You are viewing a plain text version of this content. The canonical link for it is here.

Posted to dev@bigtop.apache.org by Roman Shaposhnik <rv...@apache.org> on 2013/08/06 06:24:19 UTC

Re: How do you run Spark jobs?

On Fri, Aug 2, 2013 at 9:50 PM, Patrick Wendell <pw...@gmail.com> wrote:
> Hey All,
>
> I'm working on SPARK-800 [1]. The goal is to document a best practice or
> recommended way of bundling and running Spark jobs. We have a quickstart
> guide for writing a standlone job, but it doesn't cover how to deal with
> packaging up your dependencies and setting the correct environment
> variables required to submit a full job to a cluster. This can be a
> confusing process for beginners - it would be good to extend the guide to
> cover this.
>
> First though I wanted to sample this list and see how people tend to run
> Spark jobs inside their org's. Knowing any of the following would be
> helpful:
>
> - Do you create an uber jar with all of your job (and Spark)'s recursive
> dependencies?
> - Do you try to use sbt run or maven exec with some way to pass the correct
> environment variables?
> - Do people use a modified version of spark's own `run` script?
> - Do you have some other way of submitting jobs?
>
> Any notes would be helpful in compiling this!
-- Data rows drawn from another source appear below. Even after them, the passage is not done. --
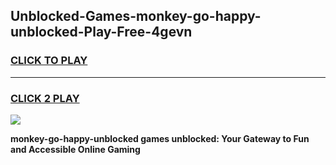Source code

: 
## Unblocked-Games-monkey-go-happy-unblocked-Play-Free-4gevn
<h3>
<a href="https://premium76.site?title=monkey-go-happy-unblocked&ref=23A">CLICK TO PLAY</a></h3>
<hr>

<h3>
<a href="https://premium76.site?title=monkey-go-happy-unblocked&ref=23A">CLICK 2 PLAY</a>
  
</h3>

<a href="https://premium76.site?title=monkey-go-happy-unblocked&ref=23A"><img src="https://clearcache.store/games.png"></a>


**monkey-go-happy-unblocked games unblocked: Your Gateway to Fun and Accessible Online Gaming**
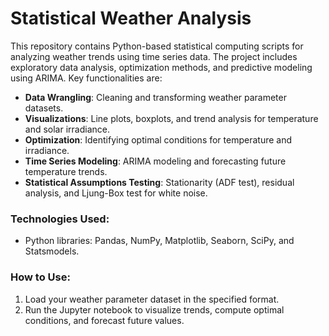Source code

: # Statistical Weather Analysis

This repository contains Python-based statistical computing scripts for analyzing weather trends using time series data. The project includes exploratory data analysis, optimization methods, and predictive modeling using ARIMA. Key functionalities are:

- **Data Wrangling**: Cleaning and transforming weather parameter datasets.
- **Visualizations**: Line plots, boxplots, and trend analysis for temperature and solar irradiance.
- **Optimization**: Identifying optimal conditions for temperature and irradiance.
- **Time Series Modeling**: ARIMA modeling and forecasting future temperature trends.
- **Statistical Assumptions Testing**: Stationarity (ADF test), residual analysis, and Ljung-Box test for white noise.

### Technologies Used:
- Python libraries: Pandas, NumPy, Matplotlib, Seaborn, SciPy, and Statsmodels.

### How to Use:
1. Load your weather parameter dataset in the specified format.
2. Run the Jupyter notebook to visualize trends, compute optimal conditions, and forecast future values.

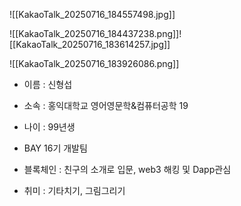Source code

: 
![[KakaoTalk_20250716_184557498.jpg]]




![[KakaoTalk_20250716_184437238.png]]![[KakaoTalk_20250716_183614257.jpg]]


![[KakaoTalk_20250716_183926086.png]]
- 이름 : 신형섭

- 소속 : 홍익대학교 영어영문학&컴퓨터공학 19

- 나이 : 99년생

- BAY 16기 개발팀

- 블록체인 : 친구의 소개로 입문, web3 해킹 및 Dapp관심

- 취미 : 기타치기, 그림그리기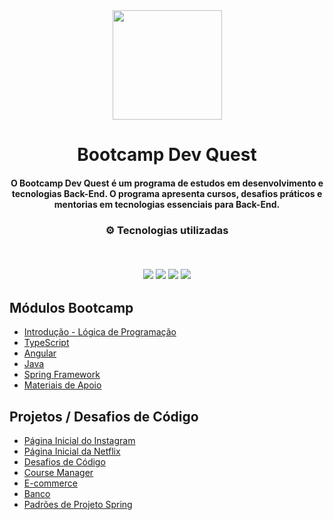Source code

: <div align="center">
<img src="https://www.google.com/url?sa=i&url=https%3A%2F%2Fhotmart.com%2Fpt-br%2Fmarketplace%2Fprodutos%2Fdevquest-dev-em-dobro%2FI56659685O&psig=AOvVaw0dcVhifCzC9pCJh2ZBEW0H&ust=1664135389609000&source=images&cd=vfe&ved=0CAwQjRxqFwoTCNDdldGZrvoCFQAAAAAdAAAAABAO" width="175px"> 
</div>
<h1 align="center">Bootcamp Dev Quest</h1>
<h4 align="center">O Bootcamp Dev Quest é um programa de estudos em desenvolvimento e tecnologias Back-End. O programa apresenta cursos, desafios práticos e mentorias em tecnologias essenciais para  Back-End.</h4>

<h3 align="center">
⚙️ Tecnologias utilizadas

<p>&nbsp;</p>
<img src="https://img.shields.io/badge/git-%23F05033.svg?style=for-the-badge&logo=git&logoColor=white"/>
<img src="https://img.shields.io/badge/html5-%23E34F26.svg?style=for-the-badge&logo=html5&logoColor=white"/>
<img src="https://img.shields.io/badge/css3-%231572B6.svg?style=for-the-badge&logo=css3&logoColor=white"/>
<img src="https://img.shields.io/badge/javascript-%23323330.svg?style=for-the-badge&logo=javascript&logoColor=%23F7DF1E">

</h3>

## Módulos Bootcamp
- [Introdução - Lógica de Programação](https://github.com/luispaulobrito/Santander_FullStack_Developer/tree/main/Introdu%C3%A7%C3%A3o%20-%20L%C3%B3gica%20de%20Programa%C3%A7%C3%A3o)
- [TypeScript](https://github.com/luispaulobrito/Santander_FullStack_Developer/tree/main/TypeScript)
- [Angular](https://github.com/luispaulobrito/Santander_FullStack_Developer/tree/main/Angular-DIO)
- [Java](https://github.com/luispaulobrito/Santander_FullStack_Developer/tree/main/JAVA)
- [Spring Framework](https://github.com/luispaulobrito/Santander_FullStack_Developer/tree/main/Spring%20Framework)
- [Materiais de Apoio](https://github.com/luispaulobrito/Santander_FullStack_Developer/tree/main/Materiais%20de%20Apoio)

## Projetos / Desafios de Código

- [Página Inicial do Instagram](https://github.com/luispaulobrito/instagram-clone-dio)
- [Página Inicial da Netflix](https://github.com/luispaulobrito/netflix-clone)
- [Desafios de Código](https://github.com/luispaulobrito/Santander_FullStack_Developer/tree/main/Desafios%20de%20C%C3%B3digo)
- [Course Manager](https://github.com/luispaulobrito/Santander_FullStack_Developer/tree/main/Angular-DIO/course-manager-master)
- [E-commerce](https://github.com/luispaulobrito/Santander_FullStack_Developer/tree/main/Angular-DIO/E-commerce/bookstore-frontend)
- [Banco](https://github.com/luispaulobrito/Santander_FullStack_Developer/tree/main/JAVA/Projeto%20Banco)
- [Padrões de Projeto Spring](https://github.com/luispaulobrito/Santander_FullStack_Developer/tree/main/Spring%20Framework/lab-padroes-projeto-spring-main)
Now that Spark has been integrated into Bigtop:
    https://issues.apache.org/jira/browse/BIGTOP-715
it may make sense to tackle some of those issues from a
distribution perspective. Bigtop has a luxury of defining an
entire distribution (you always know what versions of Hadoop
and its ecosystem projects your're dealing with). It also
provides helper functionality for a lot of common things (like
finding JAVA_HOME, plugging into the underlying
OS capabilities, etc.).

I guess all I'm saying is that you guys should consider Bigtop
as an integration platform for making Spark easier to use.

Feel free to fork off this thread to dev@bigtop (CCed) if you
think this is an idea worth exploring.

Thanks,
Roman.